Tuple containing edge data (see above for format specification).

add_edges(self, edges: List[tuple])

Add one or more edges to the graph from a list of tuples.

See also

add_edge

Add a single edge from a tuple

save_graph(self, format='')

Save NetworkX representation of ComptoxAI’s knowledge graph to disk in JSON “node-link” format.

Notes

Users should not need to interact with these JSON files directly, but for reference they should be formatted similarly to the following example:

{
    'directed': True,
    'multigraph': False,
    'graph': {},
    'nodes': [
        {
            'ns0__xrefPubchemCID': 71392231,
            'ns0__xrefPubChemSID': 316343675,
            'ns0__inchi': 'InChI=1S/C8H12Cl2N4S2/c1-5(9)3-11-7(15)13-14-8(16)12-4-6(2)10/h1-4H2,(H2,11,13,15)(H2,12,14,16)',
            'ns0__xrefCasRN': '61784-89-2',
            'uri': 'http://jdr.bio/ontologies/comptox.owl#chem_n1n2bis2chloroprop2en1ylhydrazine12dicarbothioamide',
            'ns0__xrefDtxsid': 'DTXSID70814050',
            'ns0__inchiKey': 'UAZDGQNKXGUQPD-UHFFFAOYSA-N',
            'LABELS': ['ns0__Chemical', 'Resource', 'owl__NamedIndividual'],
            'id': 0
        },
        ...
    ],
    'links': [
        {
            'TYPE': 'ns0__keyEventTriggeredBy',
            'source': 46954,
            'target': 47667
        },
        ...
    ]
}

Notice that 'graph' is empty - the contents of the graph are entirely specified in the 'nodes' and 'links' lists.

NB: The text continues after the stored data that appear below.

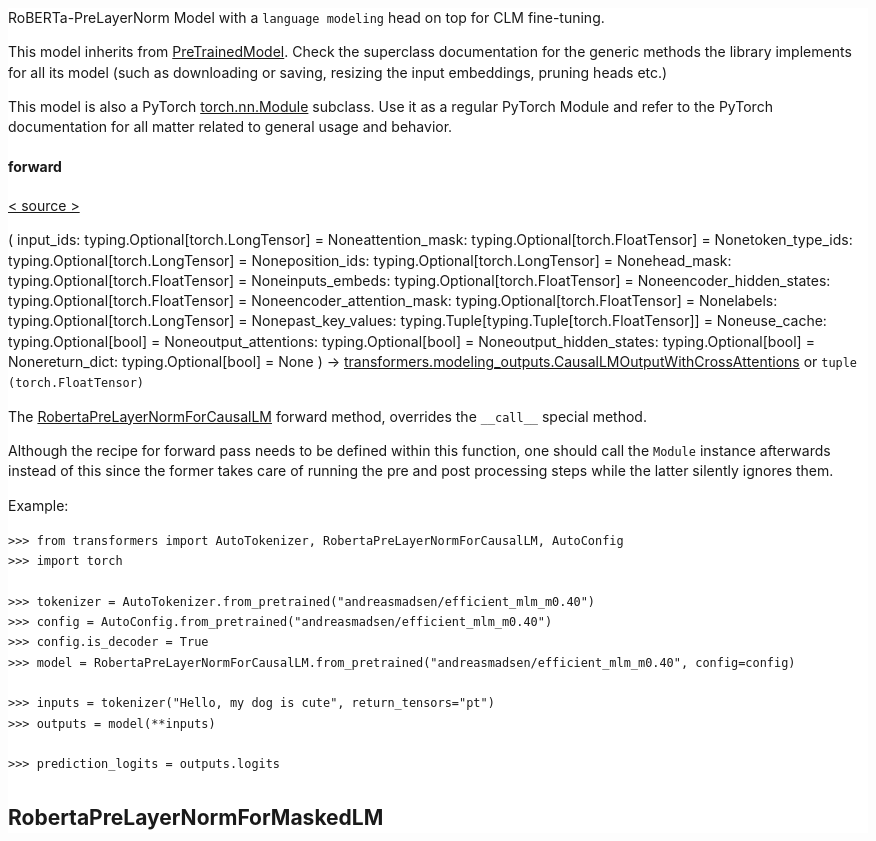 RoBERTa-PreLayerNorm Model with a `language modeling` head on top for CLM fine-tuning.

This model inherits from [PreTrainedModel](/docs/transformers/v4.34.0/en/main_classes/model#transformers.PreTrainedModel). Check the superclass documentation for the generic methods the library implements for all its model (such as downloading or saving, resizing the input embeddings, pruning heads etc.)

This model is also a PyTorch [torch.nn.Module](https://pytorch.org/docs/stable/nn.html#torch.nn.Module) subclass. Use it as a regular PyTorch Module and refer to the PyTorch documentation for all matter related to general usage and behavior.

#### forward

[< source \>](https://github.com/huggingface/transformers/blob/v4.34.0/src/transformers/models/roberta_prelayernorm/modeling_roberta_prelayernorm.py#L903)

( input\_ids: typing.Optional\[torch.LongTensor\] = Noneattention\_mask: typing.Optional\[torch.FloatTensor\] = Nonetoken\_type\_ids: typing.Optional\[torch.LongTensor\] = Noneposition\_ids: typing.Optional\[torch.LongTensor\] = Nonehead\_mask: typing.Optional\[torch.FloatTensor\] = Noneinputs\_embeds: typing.Optional\[torch.FloatTensor\] = Noneencoder\_hidden\_states: typing.Optional\[torch.FloatTensor\] = Noneencoder\_attention\_mask: typing.Optional\[torch.FloatTensor\] = Nonelabels: typing.Optional\[torch.LongTensor\] = Nonepast\_key\_values: typing.Tuple\[typing.Tuple\[torch.FloatTensor\]\] = Noneuse\_cache: typing.Optional\[bool\] = Noneoutput\_attentions: typing.Optional\[bool\] = Noneoutput\_hidden\_states: typing.Optional\[bool\] = Nonereturn\_dict: typing.Optional\[bool\] = None ) → [transformers.modeling\_outputs.CausalLMOutputWithCrossAttentions](/docs/transformers/v4.34.0/en/main_classes/output#transformers.modeling_outputs.CausalLMOutputWithCrossAttentions) or `tuple(torch.FloatTensor)`

The [RobertaPreLayerNormForCausalLM](/docs/transformers/v4.34.0/en/model_doc/roberta-prelayernorm#transformers.RobertaPreLayerNormForCausalLM) forward method, overrides the `__call__` special method.

Although the recipe for forward pass needs to be defined within this function, one should call the `Module` instance afterwards instead of this since the former takes care of running the pre and post processing steps while the latter silently ignores them.

Example:

```
>>> from transformers import AutoTokenizer, RobertaPreLayerNormForCausalLM, AutoConfig
>>> import torch

>>> tokenizer = AutoTokenizer.from_pretrained("andreasmadsen/efficient_mlm_m0.40")
>>> config = AutoConfig.from_pretrained("andreasmadsen/efficient_mlm_m0.40")
>>> config.is_decoder = True
>>> model = RobertaPreLayerNormForCausalLM.from_pretrained("andreasmadsen/efficient_mlm_m0.40", config=config)

>>> inputs = tokenizer("Hello, my dog is cute", return_tensors="pt")
>>> outputs = model(**inputs)

>>> prediction_logits = outputs.logits
```

## RobertaPreLayerNormForMaskedLM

class comptox_ai.graph.GraphSAGEData(graph: networkx.classes.digraph.DiGraph, node_map: Iterable = None, edge_map: Iterable = None, node_classes: List[str] = None, edge_classes: List[str] = None, node_features: Union[numpy.ndarray, pandas.core.frame.DataFrame] = None, edge_features: Union[numpy.ndarray, pandas.core.frame.DataFrame] = None)

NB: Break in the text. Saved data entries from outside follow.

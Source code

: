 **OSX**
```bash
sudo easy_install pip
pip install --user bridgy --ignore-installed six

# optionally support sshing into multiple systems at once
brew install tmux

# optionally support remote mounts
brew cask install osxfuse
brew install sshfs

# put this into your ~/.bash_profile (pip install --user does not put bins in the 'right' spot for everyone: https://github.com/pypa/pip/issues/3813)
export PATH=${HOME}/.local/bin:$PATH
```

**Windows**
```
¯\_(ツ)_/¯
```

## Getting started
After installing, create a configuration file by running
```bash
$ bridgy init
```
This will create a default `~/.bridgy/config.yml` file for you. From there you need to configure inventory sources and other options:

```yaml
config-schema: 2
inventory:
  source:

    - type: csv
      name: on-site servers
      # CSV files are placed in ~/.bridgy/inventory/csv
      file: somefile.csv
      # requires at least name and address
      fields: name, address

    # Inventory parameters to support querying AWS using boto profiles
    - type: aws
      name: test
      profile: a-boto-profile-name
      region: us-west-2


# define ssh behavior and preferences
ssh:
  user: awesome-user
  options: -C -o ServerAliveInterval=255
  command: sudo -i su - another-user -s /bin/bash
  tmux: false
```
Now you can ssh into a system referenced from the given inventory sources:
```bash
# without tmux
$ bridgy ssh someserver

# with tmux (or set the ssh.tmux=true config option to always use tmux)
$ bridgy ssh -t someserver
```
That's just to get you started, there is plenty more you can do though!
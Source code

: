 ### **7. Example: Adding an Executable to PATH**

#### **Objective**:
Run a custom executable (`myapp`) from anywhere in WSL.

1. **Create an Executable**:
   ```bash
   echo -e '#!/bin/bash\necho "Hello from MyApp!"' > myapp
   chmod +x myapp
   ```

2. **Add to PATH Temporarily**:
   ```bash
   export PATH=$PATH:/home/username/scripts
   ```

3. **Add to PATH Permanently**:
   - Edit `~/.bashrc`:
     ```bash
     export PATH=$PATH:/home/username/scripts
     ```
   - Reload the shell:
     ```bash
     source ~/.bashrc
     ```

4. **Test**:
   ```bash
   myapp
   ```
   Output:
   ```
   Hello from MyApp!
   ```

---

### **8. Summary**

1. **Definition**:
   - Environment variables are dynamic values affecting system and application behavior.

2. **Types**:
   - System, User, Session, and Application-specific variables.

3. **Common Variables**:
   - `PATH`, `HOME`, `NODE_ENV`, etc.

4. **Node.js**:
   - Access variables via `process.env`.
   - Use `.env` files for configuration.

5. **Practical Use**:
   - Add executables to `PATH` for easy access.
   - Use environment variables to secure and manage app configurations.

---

Internal representation of a GraphSAGE formatted graph/dataset.

This is essentially a NetworkX graph with a few extra data components needed to run the GraphSAGE algorithms. It also provides a more flexible way to work with node features, which are stored in a separate NumPy array (which, unfortunately, isn’t natively compatible with heterogeneous graphs).

Parameters
graphnx.DiGraph

A NetworkX directed graph containing the nodes and edges that define the topology of the ComptoxAI graph database. Nodes are identified by the ID assigned to them by Neo4j.

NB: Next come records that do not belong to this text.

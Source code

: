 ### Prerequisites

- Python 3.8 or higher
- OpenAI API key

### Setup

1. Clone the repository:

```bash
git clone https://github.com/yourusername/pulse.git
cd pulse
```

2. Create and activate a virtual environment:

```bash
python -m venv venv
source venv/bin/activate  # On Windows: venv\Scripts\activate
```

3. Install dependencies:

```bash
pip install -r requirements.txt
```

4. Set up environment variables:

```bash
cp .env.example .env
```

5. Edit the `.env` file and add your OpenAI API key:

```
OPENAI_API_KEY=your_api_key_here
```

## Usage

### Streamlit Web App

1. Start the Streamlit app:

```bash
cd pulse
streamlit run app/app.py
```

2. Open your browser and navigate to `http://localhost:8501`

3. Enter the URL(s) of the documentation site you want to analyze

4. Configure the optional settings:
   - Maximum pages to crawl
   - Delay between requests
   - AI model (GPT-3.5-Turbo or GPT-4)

node_mapIterable, default=None

An iterable where each element maps a Neo4j node id (int) to a consecutively numbered index, used to map nodes to columns of the (optional) matrix of node features. If None, a node map will be generated from scratch.

edge_mapIterable, default=None

Currently not implemented (:TODO:)

node_classeslist of str, default=None

Membership for classes to be used in supervised learning tasks. NOTE: there is a semantic difference between the notion of ‘node classes’ in an ontology / graph database (which specifies the semantic type(s) of entities) versus in supervised learning (a target variable used to learn a decision function), although they may be equivalent in some settings.

edge_classeslist of str, default=None

Currently not implemented (:TODO:)

node_featuresarray-like, default=None

Array of node features.

edge_featuresarray-like, default=None

Array of edge features.

Attributes
edges
is_heterogeneous

Return True if graph is heterogeneous, False otherwise.

nodes

Methods

add_edge(self, edge, str, int])

Add an edge to GraphSAGE.

add_node(self, node, \*\*kwargs)

Add a node to GraphSAGE.

add_edges

add_nodes

save_graph

add_edge(self, edge: Tuple[int, str, int])

Add an edge to GraphSAGE.

Edge format: 3-tuple with format:

(
    {ID of u},
    {relationship label (str)},
    {ID of v}
)

If the edge does not have a label, you should use the empty string (‘’) as the second element of edge.

Parameters
edgeTuple[int, str, int]

A tuple to add to the GraphSAGE dataset.

add_node(self, node: int, \*\*kwargs)

Add a node to GraphSAGE.

A node is simply an ID corresponding to a node in the Neo4j graph. Node features aren’t tied to the NetworkX digraph under GraphSAGE, instead, they are stored in _node_features.

Parameters
nodeint

A Neo4j node id

kwargs :
property is_heterogeneous

Return True if graph is heterogeneous, False otherwise.